[Start of section]
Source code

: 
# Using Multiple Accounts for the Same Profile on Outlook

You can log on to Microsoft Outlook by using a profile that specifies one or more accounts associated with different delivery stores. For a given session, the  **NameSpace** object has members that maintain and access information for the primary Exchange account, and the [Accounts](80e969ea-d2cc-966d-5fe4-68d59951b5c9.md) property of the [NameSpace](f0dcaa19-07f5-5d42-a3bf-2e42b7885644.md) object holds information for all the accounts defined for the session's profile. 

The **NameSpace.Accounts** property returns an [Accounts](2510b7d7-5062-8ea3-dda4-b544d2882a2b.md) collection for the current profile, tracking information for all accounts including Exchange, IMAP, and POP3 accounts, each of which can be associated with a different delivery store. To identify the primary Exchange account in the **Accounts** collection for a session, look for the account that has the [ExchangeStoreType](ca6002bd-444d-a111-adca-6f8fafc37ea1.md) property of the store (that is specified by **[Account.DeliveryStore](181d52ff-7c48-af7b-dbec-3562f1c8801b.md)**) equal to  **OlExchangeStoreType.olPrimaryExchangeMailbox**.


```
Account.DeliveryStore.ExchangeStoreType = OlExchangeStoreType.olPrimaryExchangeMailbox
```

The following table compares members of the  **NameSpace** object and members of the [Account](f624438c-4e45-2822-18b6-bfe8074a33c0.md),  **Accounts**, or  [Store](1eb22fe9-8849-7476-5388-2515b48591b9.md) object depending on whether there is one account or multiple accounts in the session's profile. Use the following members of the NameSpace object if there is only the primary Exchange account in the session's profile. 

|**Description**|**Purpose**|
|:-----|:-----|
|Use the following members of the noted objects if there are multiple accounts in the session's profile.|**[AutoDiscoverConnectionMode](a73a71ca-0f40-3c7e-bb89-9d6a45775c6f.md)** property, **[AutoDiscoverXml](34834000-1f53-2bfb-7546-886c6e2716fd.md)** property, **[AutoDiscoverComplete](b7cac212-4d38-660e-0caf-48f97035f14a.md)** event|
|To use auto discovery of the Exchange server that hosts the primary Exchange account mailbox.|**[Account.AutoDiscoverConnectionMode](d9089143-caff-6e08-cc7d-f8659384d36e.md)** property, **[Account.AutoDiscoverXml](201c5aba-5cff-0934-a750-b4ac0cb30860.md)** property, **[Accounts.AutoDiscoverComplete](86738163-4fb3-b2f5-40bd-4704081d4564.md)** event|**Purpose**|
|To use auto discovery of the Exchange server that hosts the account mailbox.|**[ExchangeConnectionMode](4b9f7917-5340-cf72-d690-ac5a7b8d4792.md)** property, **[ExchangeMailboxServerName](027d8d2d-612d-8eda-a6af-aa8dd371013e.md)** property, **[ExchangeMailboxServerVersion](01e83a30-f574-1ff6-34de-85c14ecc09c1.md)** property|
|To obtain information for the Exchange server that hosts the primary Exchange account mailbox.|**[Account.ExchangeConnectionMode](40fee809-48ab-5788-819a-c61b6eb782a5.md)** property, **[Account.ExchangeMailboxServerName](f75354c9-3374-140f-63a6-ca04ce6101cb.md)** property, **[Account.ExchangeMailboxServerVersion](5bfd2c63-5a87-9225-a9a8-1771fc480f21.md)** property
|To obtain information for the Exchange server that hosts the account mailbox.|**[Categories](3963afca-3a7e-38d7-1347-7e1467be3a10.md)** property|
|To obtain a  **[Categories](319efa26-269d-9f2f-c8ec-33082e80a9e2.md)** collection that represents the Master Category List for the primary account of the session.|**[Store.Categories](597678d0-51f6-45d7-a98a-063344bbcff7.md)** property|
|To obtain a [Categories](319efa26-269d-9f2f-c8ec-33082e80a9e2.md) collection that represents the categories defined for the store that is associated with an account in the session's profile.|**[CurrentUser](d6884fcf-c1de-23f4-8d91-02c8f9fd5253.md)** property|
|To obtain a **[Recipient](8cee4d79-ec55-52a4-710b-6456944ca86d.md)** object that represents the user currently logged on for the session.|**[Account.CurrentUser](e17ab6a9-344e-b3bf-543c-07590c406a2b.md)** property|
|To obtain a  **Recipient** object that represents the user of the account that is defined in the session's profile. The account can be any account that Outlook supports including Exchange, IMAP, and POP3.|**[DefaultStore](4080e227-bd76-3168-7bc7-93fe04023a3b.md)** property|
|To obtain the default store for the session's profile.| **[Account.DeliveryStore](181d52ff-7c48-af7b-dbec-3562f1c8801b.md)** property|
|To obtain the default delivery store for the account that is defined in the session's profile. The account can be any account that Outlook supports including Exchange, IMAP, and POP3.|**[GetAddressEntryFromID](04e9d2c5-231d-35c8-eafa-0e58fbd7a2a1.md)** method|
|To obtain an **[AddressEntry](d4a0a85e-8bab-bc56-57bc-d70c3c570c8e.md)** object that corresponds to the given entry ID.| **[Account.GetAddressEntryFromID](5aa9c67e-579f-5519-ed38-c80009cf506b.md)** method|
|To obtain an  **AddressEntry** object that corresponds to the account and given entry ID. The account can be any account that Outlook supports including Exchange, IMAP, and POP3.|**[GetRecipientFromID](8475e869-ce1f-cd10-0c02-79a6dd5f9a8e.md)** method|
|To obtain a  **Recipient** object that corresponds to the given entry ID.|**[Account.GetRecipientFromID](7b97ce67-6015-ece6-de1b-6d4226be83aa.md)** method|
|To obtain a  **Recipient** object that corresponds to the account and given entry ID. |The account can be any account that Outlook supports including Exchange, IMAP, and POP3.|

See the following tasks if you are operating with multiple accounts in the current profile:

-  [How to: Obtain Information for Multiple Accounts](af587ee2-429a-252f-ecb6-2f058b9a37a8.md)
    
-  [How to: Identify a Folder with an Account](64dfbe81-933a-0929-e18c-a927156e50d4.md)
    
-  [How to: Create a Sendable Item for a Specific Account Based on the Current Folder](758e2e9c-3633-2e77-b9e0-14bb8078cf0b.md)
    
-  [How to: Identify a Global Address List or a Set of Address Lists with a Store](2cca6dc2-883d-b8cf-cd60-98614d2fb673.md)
[End of section]
§ **Task to complete**: Could you retype exactly the lines above from the one containing "See the following" through the last line of the records, both included, and nothing else?

§ **Written solution**:
See the following tasks if you are operating with multiple accounts in the current profile:

-  [How to: Obtain Information for Multiple Accounts](af587ee2-429a-252f-ecb6-2f058b9a37a8.md)
    
-  [How to: Identify a Folder with an Account](64dfbe81-933a-0929-e18c-a927156e50d4.md)
    
-  [How to: Create a Sendable Item for a Specific Account Based on the Current Folder](758e2e9c-3633-2e77-b9e0-14bb8078cf0b.md)
    
-  [How to: Identify a Global Address List or a Set of Address Lists with a Store](2cca6dc2-883d-b8cf-cd60-98614d2fb673.md)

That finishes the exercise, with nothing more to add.